I would like the number of lines in the data that contain the word "matrix". Please give that number alone.

Entries provided —
[Start of section]
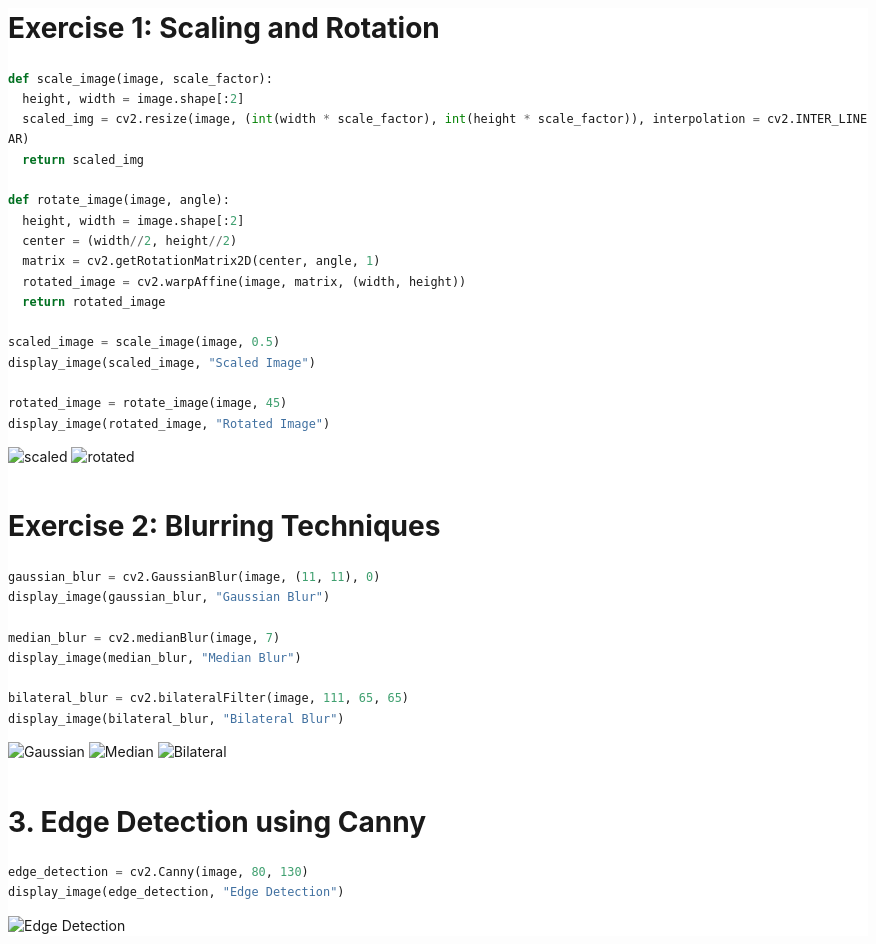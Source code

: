 # Exercise 1: Scaling and Rotation
```py
def scale_image(image, scale_factor):
  height, width = image.shape[:2]
  scaled_img = cv2.resize(image, (int(width * scale_factor), int(height * scale_factor)), interpolation = cv2.INTER_LINEAR)
  return scaled_img

def rotate_image(image, angle):
  height, width = image.shape[:2]
  center = (width//2, height//2)
  matrix = cv2.getRotationMatrix2D(center, angle, 1)
  rotated_image = cv2.warpAffine(image, matrix, (width, height))
  return rotated_image

scaled_image = scale_image(image, 0.5)
display_image(scaled_image, "Scaled Image")

rotated_image = rotate_image(image, 45)
display_image(rotated_image, "Rotated Image")
```
![scaled](https://github.com/user-attachments/assets/52ff4b2c-90f5-4293-924c-ef4f0c804a93)
![rotated](https://github.com/user-attachments/assets/635cc765-a09b-479d-b477-da6f01a201e5)

# Exercise 2: Blurring Techniques
```py
gaussian_blur = cv2.GaussianBlur(image, (11, 11), 0)
display_image(gaussian_blur, "Gaussian Blur")

median_blur = cv2.medianBlur(image, 7)
display_image(median_blur, "Median Blur")

bilateral_blur = cv2.bilateralFilter(image, 111, 65, 65)
display_image(bilateral_blur, "Bilateral Blur")
```
![Gaussian](https://github.com/user-attachments/assets/1dd06ff3-094f-466d-b391-8343c70a19fb)
![Median](https://github.com/user-attachments/assets/6a47633b-c39f-41ff-9034-fb23393530e3)
![Bilateral](https://github.com/user-attachments/assets/81bc054f-e9c3-48c7-b729-ddbc95e7b9e3)

# 3. Edge Detection using Canny
```py
edge_detection = cv2.Canny(image, 80, 130)
display_image(edge_detection, "Edge Detection")
```
![Edge Detection](https://github.com/user-attachments/assets/3062a7f2-1323-40f0-8427-29e1caaa25e8)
[End of section]
Answer —
2